The Wright Eclipse Gemini is a low-floor double-decker bus body, built by Wrightbus between 2001 and 2019, based on the single-deck Wright Eclipse design. The second-generation Eclipse Gemini 2 was launched in 2009, followed by the third-generation Gemini 3 in 2013. Additionally, the body was available on Volvo Super Olympian chassis in Hong Kong between 2003 and 2005, marketed as the Wright Explorer. Production of the Gemini have been suspended as Wrightbus entered administration in September 2019; the original Eclipse Gemini was launched in 2001 on Volvo B7TL chassis. From 2008, the body was available on Volvo B5LH hybrid chassis. Wright Eclipse Gemini bodied buses were mass-introduced on London Buses services from 2001, it has been popular with FirstGroup, who have purchased over 1,200 into service. Dublin Bus and Bus Éireann have acquired many Volvo B9TLs with Wright Eclipse Gemini bodywork; the Eclipse Gemini was launched in 2001 on Volvo B7TL chassis, as a double decker version of the existing Wright Eclipse body.
The original Eclipse Gemini, all versions up until the facelifted Gemini 3, have both the upper and lower deck front windscreens forming part of a single oval shape, with the destination blind in between. In London, as with most buses, Eclipse Geminis have two doors for passenger loading, one at the front and one in the centre. On London examples, the staircase is situated across from the centre entrance, while on single door variants, the staircase is located at the front, directly behind the driver's cab; the staircase itself differs from other modern buses as rather than having a banister, the Eclipse Gemini features a glass panel underneath the handrail, giving a stylish appearance. All Eclipse Geminis are fitted with LED rear lights. Although London and Lothian Buses models retain calico blinds, most Eclipse Geminis are fitted with LED destination screens; as is common on most new buses, stop request buttons appear on both floors and should these be pressed, the word "Stopping" appears in red on a black glass effect panel, much more streamlined than the traditional box housing.

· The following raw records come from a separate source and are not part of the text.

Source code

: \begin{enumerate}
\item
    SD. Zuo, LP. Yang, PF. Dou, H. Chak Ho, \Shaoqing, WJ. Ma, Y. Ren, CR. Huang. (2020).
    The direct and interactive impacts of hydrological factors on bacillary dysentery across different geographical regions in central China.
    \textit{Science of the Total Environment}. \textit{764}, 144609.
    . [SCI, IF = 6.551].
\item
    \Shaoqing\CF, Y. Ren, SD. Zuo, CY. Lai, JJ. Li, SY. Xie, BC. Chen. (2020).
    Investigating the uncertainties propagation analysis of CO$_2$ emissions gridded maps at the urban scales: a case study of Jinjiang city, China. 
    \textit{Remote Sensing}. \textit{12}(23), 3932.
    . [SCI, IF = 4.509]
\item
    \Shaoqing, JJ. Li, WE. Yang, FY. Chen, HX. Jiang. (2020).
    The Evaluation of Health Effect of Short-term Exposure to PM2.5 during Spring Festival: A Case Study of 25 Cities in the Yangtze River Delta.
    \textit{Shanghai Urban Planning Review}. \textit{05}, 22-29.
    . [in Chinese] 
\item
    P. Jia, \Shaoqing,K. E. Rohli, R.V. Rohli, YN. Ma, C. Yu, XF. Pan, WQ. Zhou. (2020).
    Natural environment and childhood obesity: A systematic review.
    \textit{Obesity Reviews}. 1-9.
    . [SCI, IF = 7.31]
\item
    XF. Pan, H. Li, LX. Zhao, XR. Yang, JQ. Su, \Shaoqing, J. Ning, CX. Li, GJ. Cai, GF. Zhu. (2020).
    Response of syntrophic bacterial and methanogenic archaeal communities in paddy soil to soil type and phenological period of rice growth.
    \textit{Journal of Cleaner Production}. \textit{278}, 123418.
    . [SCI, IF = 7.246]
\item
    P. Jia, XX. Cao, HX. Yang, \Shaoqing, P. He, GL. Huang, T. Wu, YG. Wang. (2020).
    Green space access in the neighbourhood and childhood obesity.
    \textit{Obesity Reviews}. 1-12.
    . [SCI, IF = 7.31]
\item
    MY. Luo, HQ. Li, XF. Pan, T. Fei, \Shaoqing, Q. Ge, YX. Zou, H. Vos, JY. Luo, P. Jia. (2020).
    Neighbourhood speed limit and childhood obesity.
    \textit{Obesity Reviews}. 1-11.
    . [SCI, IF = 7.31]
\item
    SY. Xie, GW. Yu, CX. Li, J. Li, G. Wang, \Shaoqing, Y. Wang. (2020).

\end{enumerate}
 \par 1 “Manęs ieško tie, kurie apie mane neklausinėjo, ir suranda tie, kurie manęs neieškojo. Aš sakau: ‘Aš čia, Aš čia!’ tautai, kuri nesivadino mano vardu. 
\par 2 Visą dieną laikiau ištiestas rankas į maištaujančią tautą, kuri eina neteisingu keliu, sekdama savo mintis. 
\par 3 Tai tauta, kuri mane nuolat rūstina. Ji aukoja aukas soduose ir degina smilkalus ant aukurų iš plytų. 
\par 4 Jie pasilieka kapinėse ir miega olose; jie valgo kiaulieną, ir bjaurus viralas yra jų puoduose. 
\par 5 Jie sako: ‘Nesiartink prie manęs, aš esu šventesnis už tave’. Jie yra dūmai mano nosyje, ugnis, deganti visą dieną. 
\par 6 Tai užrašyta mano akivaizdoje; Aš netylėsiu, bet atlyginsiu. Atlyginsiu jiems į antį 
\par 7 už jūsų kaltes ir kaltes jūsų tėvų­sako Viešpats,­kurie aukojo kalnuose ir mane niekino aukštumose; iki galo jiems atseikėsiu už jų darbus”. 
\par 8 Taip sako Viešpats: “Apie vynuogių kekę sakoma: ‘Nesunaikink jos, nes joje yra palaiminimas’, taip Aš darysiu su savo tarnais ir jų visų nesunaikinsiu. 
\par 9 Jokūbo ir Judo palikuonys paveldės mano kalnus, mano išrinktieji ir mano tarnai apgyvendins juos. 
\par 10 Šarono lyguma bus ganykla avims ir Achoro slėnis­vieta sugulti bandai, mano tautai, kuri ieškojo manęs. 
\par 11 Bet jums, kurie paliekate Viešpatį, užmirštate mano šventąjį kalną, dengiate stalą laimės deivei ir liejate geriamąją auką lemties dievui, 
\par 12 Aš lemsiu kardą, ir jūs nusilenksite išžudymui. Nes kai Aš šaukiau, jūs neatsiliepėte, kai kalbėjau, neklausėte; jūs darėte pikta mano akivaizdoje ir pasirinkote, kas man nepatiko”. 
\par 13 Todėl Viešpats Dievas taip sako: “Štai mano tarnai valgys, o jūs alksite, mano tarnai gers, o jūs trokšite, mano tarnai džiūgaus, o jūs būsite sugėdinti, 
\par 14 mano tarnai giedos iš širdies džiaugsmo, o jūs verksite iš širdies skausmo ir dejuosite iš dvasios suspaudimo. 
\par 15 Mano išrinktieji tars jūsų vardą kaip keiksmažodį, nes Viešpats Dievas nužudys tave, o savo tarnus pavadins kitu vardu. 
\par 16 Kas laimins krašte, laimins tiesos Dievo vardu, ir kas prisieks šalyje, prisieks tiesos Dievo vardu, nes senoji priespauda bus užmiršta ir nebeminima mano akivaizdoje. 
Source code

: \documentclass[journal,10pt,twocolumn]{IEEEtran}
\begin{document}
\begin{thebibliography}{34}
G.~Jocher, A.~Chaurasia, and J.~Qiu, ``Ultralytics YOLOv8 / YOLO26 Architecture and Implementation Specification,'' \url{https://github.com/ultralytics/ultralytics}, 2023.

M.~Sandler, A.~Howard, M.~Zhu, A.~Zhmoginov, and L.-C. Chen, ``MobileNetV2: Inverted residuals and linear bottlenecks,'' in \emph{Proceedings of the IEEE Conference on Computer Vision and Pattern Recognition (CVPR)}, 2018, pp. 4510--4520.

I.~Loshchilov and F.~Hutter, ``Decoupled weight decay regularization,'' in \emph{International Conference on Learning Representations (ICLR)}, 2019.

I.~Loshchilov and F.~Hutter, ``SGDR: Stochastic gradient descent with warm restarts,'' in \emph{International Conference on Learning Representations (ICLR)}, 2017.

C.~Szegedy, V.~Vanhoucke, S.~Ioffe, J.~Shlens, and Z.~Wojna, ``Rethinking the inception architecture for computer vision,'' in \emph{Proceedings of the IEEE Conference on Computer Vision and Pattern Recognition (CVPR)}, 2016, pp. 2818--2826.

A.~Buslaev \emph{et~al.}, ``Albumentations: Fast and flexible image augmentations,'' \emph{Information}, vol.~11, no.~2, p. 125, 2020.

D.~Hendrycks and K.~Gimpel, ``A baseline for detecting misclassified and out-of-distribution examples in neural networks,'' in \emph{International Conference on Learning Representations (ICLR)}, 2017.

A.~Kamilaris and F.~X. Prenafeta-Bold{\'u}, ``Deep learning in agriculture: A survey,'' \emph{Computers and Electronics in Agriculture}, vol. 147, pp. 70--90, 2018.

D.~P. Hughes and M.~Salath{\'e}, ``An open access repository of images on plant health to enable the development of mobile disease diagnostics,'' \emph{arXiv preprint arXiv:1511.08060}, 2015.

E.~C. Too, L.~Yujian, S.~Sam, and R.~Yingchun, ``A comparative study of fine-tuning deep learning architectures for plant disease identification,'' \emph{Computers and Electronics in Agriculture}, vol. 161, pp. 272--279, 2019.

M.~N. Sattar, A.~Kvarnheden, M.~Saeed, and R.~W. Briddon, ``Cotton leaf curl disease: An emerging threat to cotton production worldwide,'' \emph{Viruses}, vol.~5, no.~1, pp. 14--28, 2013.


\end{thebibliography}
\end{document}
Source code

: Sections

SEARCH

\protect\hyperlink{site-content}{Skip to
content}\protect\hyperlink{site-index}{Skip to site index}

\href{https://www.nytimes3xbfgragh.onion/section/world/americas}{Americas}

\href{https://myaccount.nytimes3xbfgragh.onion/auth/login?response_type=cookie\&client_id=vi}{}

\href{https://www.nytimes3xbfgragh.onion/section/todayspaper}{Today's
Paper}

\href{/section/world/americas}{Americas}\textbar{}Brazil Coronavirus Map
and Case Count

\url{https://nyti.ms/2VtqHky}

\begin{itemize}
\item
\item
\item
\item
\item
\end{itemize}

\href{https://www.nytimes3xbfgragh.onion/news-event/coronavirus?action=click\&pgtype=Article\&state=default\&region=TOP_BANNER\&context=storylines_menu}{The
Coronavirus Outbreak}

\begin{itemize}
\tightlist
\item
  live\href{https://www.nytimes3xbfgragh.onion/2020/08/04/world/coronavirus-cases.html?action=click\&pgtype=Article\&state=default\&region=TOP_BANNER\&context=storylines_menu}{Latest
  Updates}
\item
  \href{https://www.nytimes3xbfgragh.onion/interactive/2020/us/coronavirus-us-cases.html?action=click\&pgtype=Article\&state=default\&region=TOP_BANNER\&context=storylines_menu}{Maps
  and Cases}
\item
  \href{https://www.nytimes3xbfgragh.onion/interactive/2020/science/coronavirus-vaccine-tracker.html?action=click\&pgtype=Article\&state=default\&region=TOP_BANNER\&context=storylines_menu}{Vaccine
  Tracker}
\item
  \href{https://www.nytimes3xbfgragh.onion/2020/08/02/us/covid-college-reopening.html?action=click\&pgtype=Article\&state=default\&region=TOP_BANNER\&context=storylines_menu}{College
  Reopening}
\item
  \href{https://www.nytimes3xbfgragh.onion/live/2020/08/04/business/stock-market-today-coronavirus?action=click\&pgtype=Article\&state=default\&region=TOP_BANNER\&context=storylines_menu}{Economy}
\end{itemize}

The interior of the Eclipse Gemini features curves similar to its exterior, continues the modern feel. In 2006, the Volvo B7TL chassis was superseded by the Volvo B9TL; the updated styling was confined to the rear of the body, where it has a more rounded appearance compared to the original and a central LED route number panel, housed within a smoked glass effect panel underneath the upper rear window. Other external modifications included the relocation of the rear number plate from its integrated position with the upper rear window to a more conventional siting at the bottom of the bus. Internally, the facelift consisted of an extension of the driver guard panel to include the on-bus vault and a modified staircase separation wall, which featured a glass panel to improve the view of passengers sitting in the seat directly in front of the wall; the Eclipse Gemini was made available on the hybrid Volvo B5LH chassis in 2008. The first six hybrid Eclipse Geminis were delivered to Arriva London in 2009.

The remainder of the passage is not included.